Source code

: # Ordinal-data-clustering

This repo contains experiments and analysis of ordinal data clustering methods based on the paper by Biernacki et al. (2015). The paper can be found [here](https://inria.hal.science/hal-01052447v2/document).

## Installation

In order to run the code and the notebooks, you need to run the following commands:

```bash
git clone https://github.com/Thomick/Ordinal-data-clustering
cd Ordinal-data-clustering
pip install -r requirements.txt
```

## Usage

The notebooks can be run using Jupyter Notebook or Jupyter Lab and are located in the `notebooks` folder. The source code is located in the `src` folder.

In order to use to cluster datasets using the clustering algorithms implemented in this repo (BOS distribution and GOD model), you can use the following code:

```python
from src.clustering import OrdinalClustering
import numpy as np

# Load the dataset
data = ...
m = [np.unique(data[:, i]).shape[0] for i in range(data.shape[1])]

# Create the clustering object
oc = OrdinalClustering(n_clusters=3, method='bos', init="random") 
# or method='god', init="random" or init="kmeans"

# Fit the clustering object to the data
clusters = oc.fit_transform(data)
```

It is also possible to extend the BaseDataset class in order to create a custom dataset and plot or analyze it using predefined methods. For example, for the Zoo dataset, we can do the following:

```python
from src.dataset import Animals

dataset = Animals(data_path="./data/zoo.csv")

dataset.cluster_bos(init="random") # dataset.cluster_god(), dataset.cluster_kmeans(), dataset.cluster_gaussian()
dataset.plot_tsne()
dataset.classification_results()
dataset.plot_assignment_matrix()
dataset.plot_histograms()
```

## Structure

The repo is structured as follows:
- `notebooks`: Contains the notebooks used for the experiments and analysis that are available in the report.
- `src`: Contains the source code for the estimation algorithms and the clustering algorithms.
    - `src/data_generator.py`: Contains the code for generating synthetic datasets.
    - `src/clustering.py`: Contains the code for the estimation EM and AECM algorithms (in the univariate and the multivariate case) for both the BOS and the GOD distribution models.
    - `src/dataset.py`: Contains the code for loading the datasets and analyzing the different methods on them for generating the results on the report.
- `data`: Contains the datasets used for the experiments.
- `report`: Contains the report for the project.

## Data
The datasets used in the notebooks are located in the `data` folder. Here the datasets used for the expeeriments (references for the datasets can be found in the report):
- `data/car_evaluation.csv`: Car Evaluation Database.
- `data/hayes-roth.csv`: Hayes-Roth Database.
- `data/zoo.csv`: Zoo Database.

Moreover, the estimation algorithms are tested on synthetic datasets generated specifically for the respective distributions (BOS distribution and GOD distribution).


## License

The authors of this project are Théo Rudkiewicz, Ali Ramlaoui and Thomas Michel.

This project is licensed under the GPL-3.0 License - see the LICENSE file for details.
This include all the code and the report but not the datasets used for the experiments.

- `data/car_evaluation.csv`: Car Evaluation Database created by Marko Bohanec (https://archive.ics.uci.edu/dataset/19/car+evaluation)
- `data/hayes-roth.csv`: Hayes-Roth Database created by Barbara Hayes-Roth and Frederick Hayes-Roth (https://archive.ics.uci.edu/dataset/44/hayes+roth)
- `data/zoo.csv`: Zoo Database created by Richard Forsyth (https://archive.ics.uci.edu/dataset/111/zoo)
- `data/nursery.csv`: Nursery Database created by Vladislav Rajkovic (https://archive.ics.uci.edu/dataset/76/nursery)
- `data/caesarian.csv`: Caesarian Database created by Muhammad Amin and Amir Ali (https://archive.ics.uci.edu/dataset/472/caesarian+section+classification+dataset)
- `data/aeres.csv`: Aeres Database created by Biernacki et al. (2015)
******************************
WHAT TO PRODUCE =>
Return the whole listing, keeping each word as it stands.

ANSWER FOR THIS EXERCISE =>
Source code

: # Ordinal-data-clustering

This repo contains experiments and analysis of ordinal data clustering methods based on the paper by Biernacki et al. (2015). The paper can be found [here](https://inria.hal.science/hal-01052447v2/document).

## Installation

In order to run the code and the notebooks, you need to run the following commands:

```bash
git clone https://github.com/Thomick/Ordinal-data-clustering
cd Ordinal-data-clustering
pip install -r requirements.txt
```

## Usage

The notebooks can be run using Jupyter Notebook or Jupyter Lab and are located in the `notebooks` folder. The source code is located in the `src` folder.

In order to use to cluster datasets using the clustering algorithms implemented in this repo (BOS distribution and GOD model), you can use the following code:

```python
from src.clustering import OrdinalClustering
import numpy as np

# Load the dataset
data = ...
m = [np.unique(data[:, i]).shape[0] for i in range(data.shape[1])]

# Create the clustering object
oc = OrdinalClustering(n_clusters=3, method='bos', init="random") 
# or method='god', init="random" or init="kmeans"

# Fit the clustering object to the data
clusters = oc.fit_transform(data)
```

It is also possible to extend the BaseDataset class in order to create a custom dataset and plot or analyze it using predefined methods. For example, for the Zoo dataset, we can do the following:

```python
from src.dataset import Animals

dataset = Animals(data_path="./data/zoo.csv")

dataset.cluster_bos(init="random") # dataset.cluster_god(), dataset.cluster_kmeans(), dataset.cluster_gaussian()
dataset.plot_tsne()
dataset.classification_results()
dataset.plot_assignment_matrix()
dataset.plot_histograms()
```

## Structure

The repo is structured as follows:
- `notebooks`: Contains the notebooks used for the experiments and analysis that are available in the report.
- `src`: Contains the source code for the estimation algorithms and the clustering algorithms.
    - `src/data_generator.py`: Contains the code for generating synthetic datasets.
    - `src/clustering.py`: Contains the code for the estimation EM and AECM algorithms (in the univariate and the multivariate case) for both the BOS and the GOD distribution models.
    - `src/dataset.py`: Contains the code for loading the datasets and analyzing the different methods on them for generating the results on the report.
- `data`: Contains the datasets used for the experiments.
- `report`: Contains the report for the project.

## Data
The datasets used in the notebooks are located in the `data` folder. Here the datasets used for the expeeriments (references for the datasets can be found in the report):
- `data/car_evaluation.csv`: Car Evaluation Database.
- `data/hayes-roth.csv`: Hayes-Roth Database.
- `data/zoo.csv`: Zoo Database.

Moreover, the estimation algorithms are tested on synthetic datasets generated specifically for the respective distributions (BOS distribution and GOD distribution).


## License

The authors of this project are Théo Rudkiewicz, Ali Ramlaoui and Thomas Michel.

This project is licensed under the GPL-3.0 License - see the LICENSE file for details.
This include all the code and the report but not the datasets used for the experiments.

- `data/car_evaluation.csv`: Car Evaluation Database created by Marko Bohanec (https://archive.ics.uci.edu/dataset/19/car+evaluation)
- `data/hayes-roth.csv`: Hayes-Roth Database created by Barbara Hayes-Roth and Frederick Hayes-Roth (https://archive.ics.uci.edu/dataset/44/hayes+roth)
- `data/zoo.csv`: Zoo Database created by Richard Forsyth (https://archive.ics.uci.edu/dataset/111/zoo)
- `data/nursery.csv`: Nursery Database created by Vladislav Rajkovic (https://archive.ics.uci.edu/dataset/76/nursery)
- `data/caesarian.csv`: Caesarian Database created by Muhammad Amin and Amir Ali (https://archive.ics.uci.edu/dataset/472/caesarian+section+classification+dataset)
- `data/aeres.csv`: Aeres Database created by Biernacki et al. (2015)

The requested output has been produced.